Personally, Fatima is the place I was least looking forward to visiting. I grew up at the height of Catholic anti-communist fervor, when the Lady of Fatima, with her scary apocalyptic secrets and messages interpreted with a heavily political slant, was used more as an ideological weapon in the Cold War than as a means of drawing closer to Mary and her Son. There is still a lot of that associated with Fatima today among US Catholics, so I was stunned to find that there is none of it visible there. What there was was peace, the same palpable presence of God’s inevitable love I have encountered at the Shrine of the Virgin of Guadalupe at Tepeyac and in the cloister of San Damiano at Assisi. This is truly one of those places where heaven breaks through into earth in the form of sacrificial love, the twinned flames of the Sacred Heart of Jesus and Mary’s Immaculate Heart burning away every other bit of nonsense. I am so grateful to have been there and found it unimaginably and undeniably home.
Life on the Road
Of course our pilgrimage is not all moments of ecstasy—though the count of those is extraordinarily high.
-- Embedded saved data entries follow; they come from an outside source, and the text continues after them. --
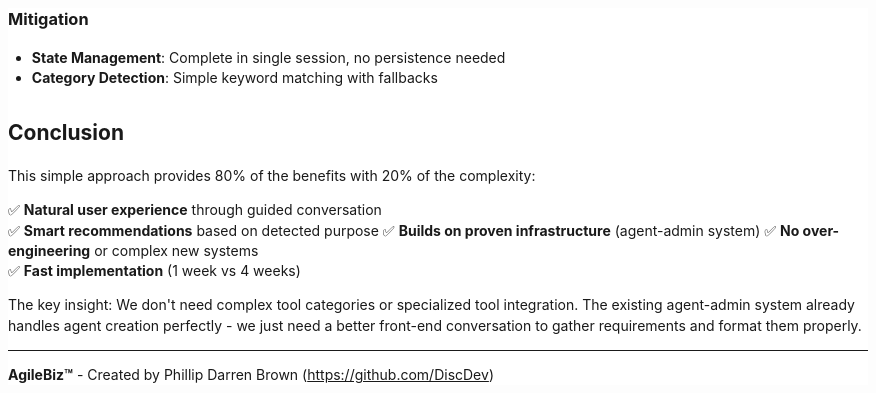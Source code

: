### Mitigation
- **State Management**: Complete in single session, no persistence needed
- **Category Detection**: Simple keyword matching with fallbacks

## Conclusion

This simple approach provides 80% of the benefits with 20% of the complexity:

✅ **Natural user experience** through guided conversation  
✅ **Smart recommendations** based on detected purpose
✅ **Builds on proven infrastructure** (agent-admin system)
✅ **No over-engineering** or complex new systems  
✅ **Fast implementation** (1 week vs 4 weeks)

The key insight: We don't need complex tool categories or specialized tool integration. The existing agent-admin system already handles agent creation perfectly - we just need a better front-end conversation to gather requirements and format them properly.

---

**AgileBiz™** - Created by Phillip Darren Brown (https://github.com/DiscDev)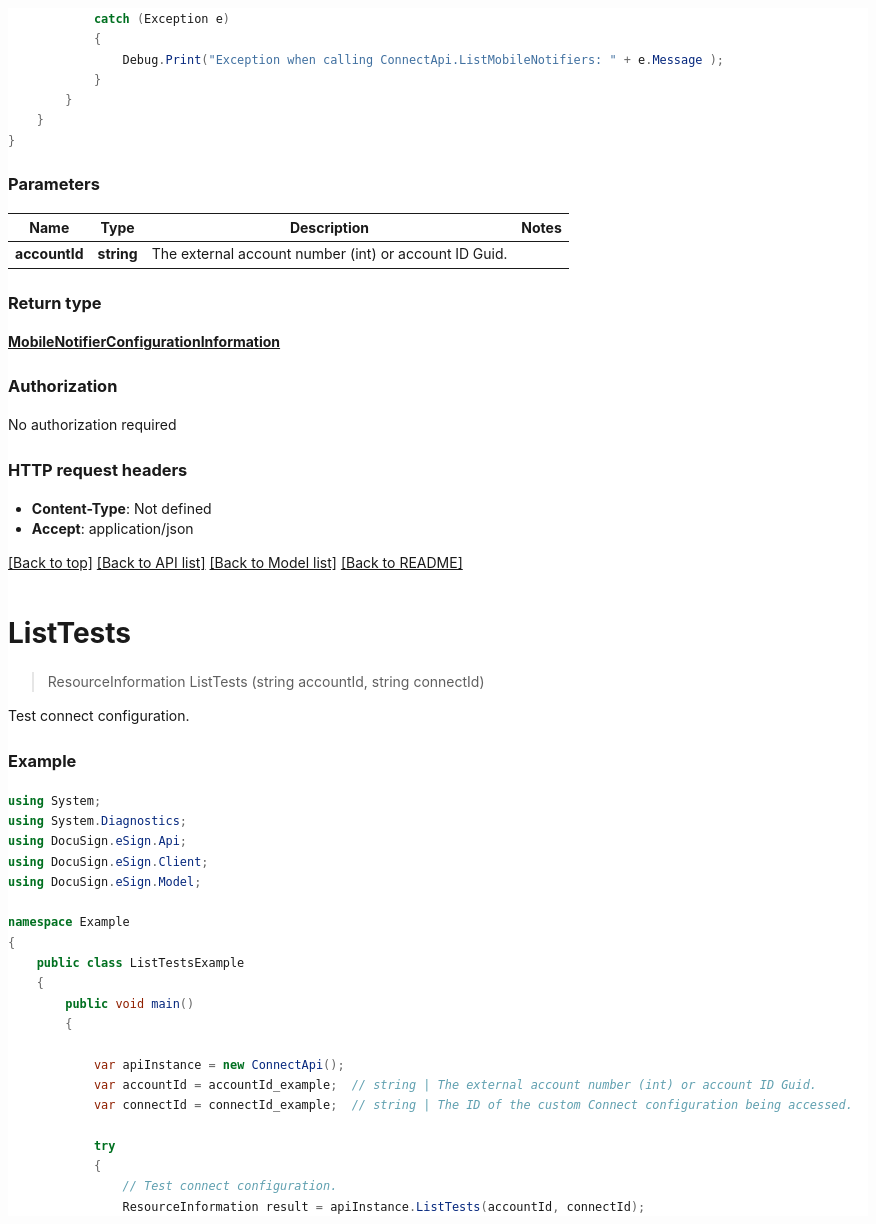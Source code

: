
 ```csharp
            catch (Exception e)
            {
                Debug.Print("Exception when calling ConnectApi.ListMobileNotifiers: " + e.Message );
            }
        }
    }
}
```

### Parameters

Name | Type | Description  | Notes
------------- | ------------- | ------------- | -------------
 **accountId** | **string**| The external account number (int) or account ID Guid. | 

### Return type

[**MobileNotifierConfigurationInformation**](MobileNotifierConfigurationInformation.md)

### Authorization

No authorization required

### HTTP request headers

 - **Content-Type**: Not defined
 - **Accept**: application/json

[[Back to top]](#) [[Back to API list]](../README.md#documentation-for-api-endpoints) [[Back to Model list]](../README.md#documentation-for-models) [[Back to README]](../README.md)

<a name="listtests"></a>
# **ListTests**
> ResourceInformation ListTests (string accountId, string connectId)

Test connect configuration.

### Example
```csharp
using System;
using System.Diagnostics;
using DocuSign.eSign.Api;
using DocuSign.eSign.Client;
using DocuSign.eSign.Model;

namespace Example
{
    public class ListTestsExample
    {
        public void main()
        {
            
            var apiInstance = new ConnectApi();
            var accountId = accountId_example;  // string | The external account number (int) or account ID Guid.
            var connectId = connectId_example;  // string | The ID of the custom Connect configuration being accessed.

            try
            {
                // Test connect configuration.
                ResourceInformation result = apiInstance.ListTests(accountId, connectId);
```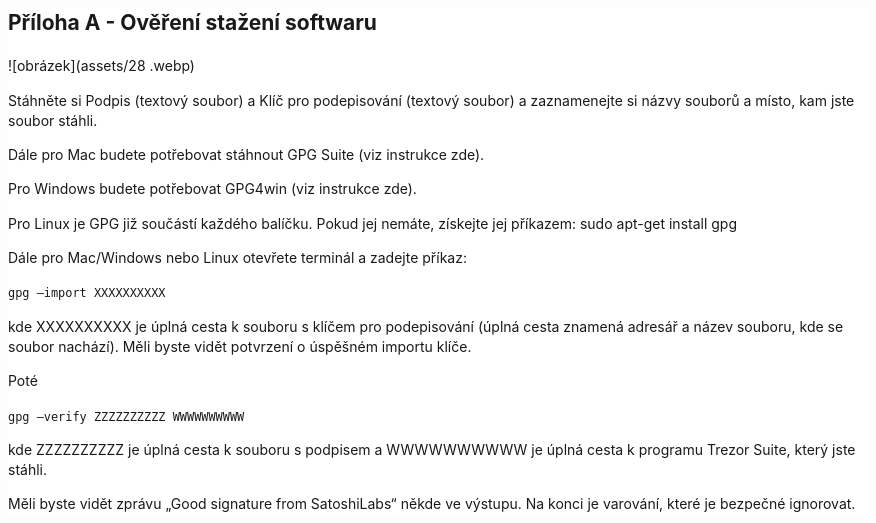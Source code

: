 ## Příloha A - Ověření stažení softwaru

![obrázek](assets/28 .webp)

Stáhněte si Podpis (textový soubor) a Klíč pro podepisování (textový soubor) a zaznamenejte si názvy souborů a místo, kam jste soubor stáhli.

Dále pro Mac budete potřebovat stáhnout GPG Suite (viz instrukce zde).

Pro Windows budete potřebovat GPG4win (viz instrukce zde).

Pro Linux je GPG již součástí každého balíčku. Pokud jej nemáte, získejte jej příkazem: sudo apt-get install gpg

Dále pro Mac/Windows nebo Linux otevřete terminál a zadejte příkaz:

```bash
gpg –import XXXXXXXXXX
```

kde XXXXXXXXXX je úplná cesta k souboru s klíčem pro podepisování (úplná cesta znamená adresář a název souboru, kde se soubor nachází). Měli byste vidět potvrzení o úspěšném importu klíče.

Poté

```bash
gpg –verify ZZZZZZZZZZ WWWWWWWWWW
```

kde ZZZZZZZZZZ je úplná cesta k souboru s podpisem a WWWWWWWWWW je úplná cesta k programu Trezor Suite, který jste stáhli.

Měli byste vidět zprávu „Good signature from SatoshiLabs“ někde ve výstupu. Na konci je varování, které je bezpečné ignorovat.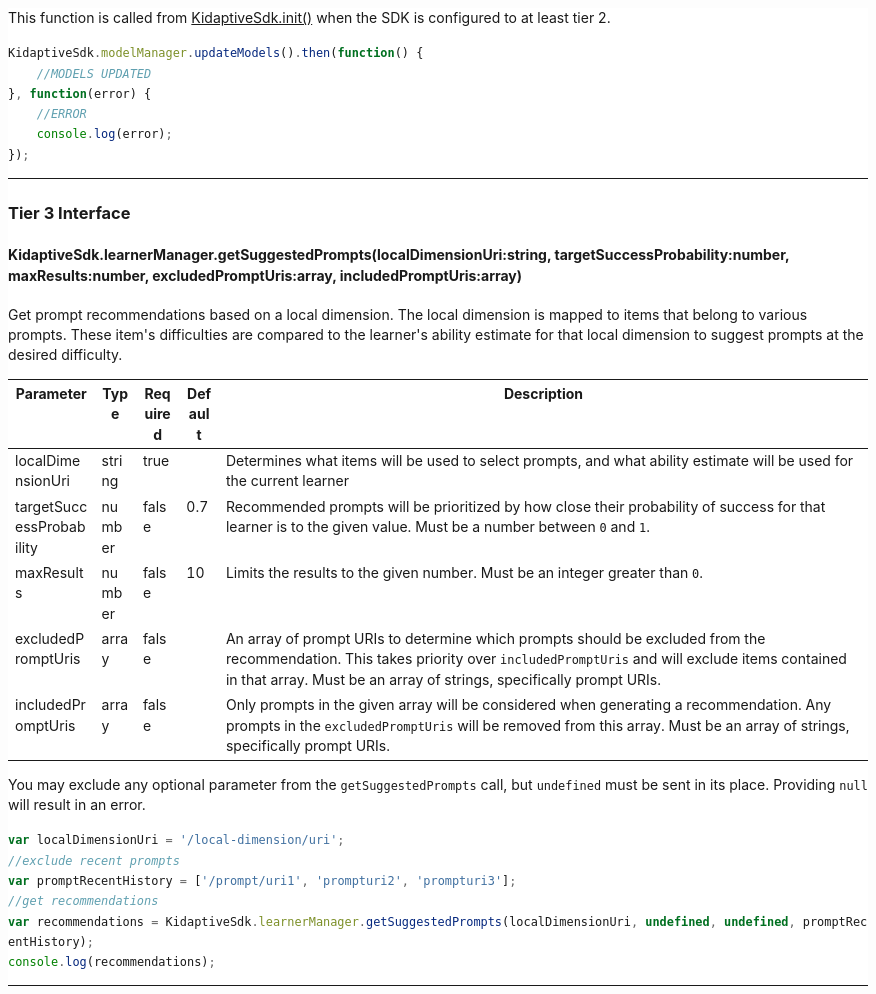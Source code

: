 This function is called from [KidaptiveSdk.init()](#kidaptivesdkinitapikeystring-optionsobject) when the SDK is configured to at least tier 2.

```javascript
KidaptiveSdk.modelManager.updateModels().then(function() {
    //MODELS UPDATED
}, function(error) {
    //ERROR
    console.log(error);
});
```

---

### Tier 3 Interface

#### KidaptiveSdk.learnerManager.getSuggestedPrompts(localDimensionUri:string, targetSuccessProbability:number, maxResults:number, excludedPromptUris:array, includedPromptUris:array)

Get prompt recommendations based on a local dimension. The local dimension is mapped to items that belong to various prompts. These item's difficulties are compared to the learner's ability estimate for that local dimension to suggest prompts at the desired difficulty.

Parameter | Type | Required | Default | Description
--- | --- | --- | --- | ---
localDimensionUri | string | true |  | Determines what items will be used to select prompts, and what ability estimate will be used for the current learner
targetSuccessProbability | number | false | 0.7 | Recommended prompts will be prioritized by how close their probability of success for that learner is to the given value. Must be a number between `0` and `1`.
maxResults | number | false | 10 | Limits the results to the given number. Must be an integer greater than `0`.
excludedPromptUris | array | false |  | An array of prompt URIs to determine which prompts should be excluded from the recommendation. This takes priority over `includedPromptUris` and will exclude items contained in that array. Must be an array of strings, specifically prompt URIs.
includedPromptUris | array | false |  | Only prompts in the given array will be considered when generating a recommendation. Any prompts in the `excludedPromptUris` will be removed from this array. Must be an array of strings, specifically prompt URIs.

You may exclude any optional parameter from the `getSuggestedPrompts` call, but `undefined` must be sent in its place. Providing `null` will result in an error.

```javascript
var localDimensionUri = '/local-dimension/uri';
//exclude recent prompts
var promptRecentHistory = ['/prompt/uri1', 'prompturi2', 'prompturi3'];
//get recommendations
var recommendations = KidaptiveSdk.learnerManager.getSuggestedPrompts(localDimensionUri, undefined, undefined, promptRecentHistory);
console.log(recommendations);
```

---


[Promise]: https://promisesaplus.com/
Traveling in such a large group, on a fixed schedule, in unfamiliar places can provide lots of little agonies to offer up. We’ve had a couple of wallets go astray, whether by carelessness or pickpockets is uncertain. The wine and the water and the milk for the cereal aren’t always cold enough. European cobblestones, slopes, and uneven stairs (long flights of them; no elevators and not many ramps in medieval cities!) play hell with those of us in less than pilgrim trim; I am the worst offender there, puffing and sweating and aching along in the rear, trying desperately and unsuccessfully to keep up with my 81-year-old roommate. We almost created a new martyr in Aljustrel, when the tallest pilgrim in our group thwacked his skull on a low lintel. (He wants us to add the Shrine of the Bloody Doorway to the next pilgrimage.) For one woman, traveling with her sister, the whole pilgrimage thing is itself a Way of the Cross, and having to wait until I can get the Reds’ scores for her on the internet a day late a heroic act of reparation. (When we were given our “whispers”—the radio mikes our guides use to talk to us in churches—she asked if they could be tuned to WLW so she could catch Marty Brenneman.) The fact that I, a Dodger fan, am researching these scores for her is a tiny act of reparation on my part.
In general, though, God is looking out for us. Please continue to keep us in your prayers, as we do you in ours.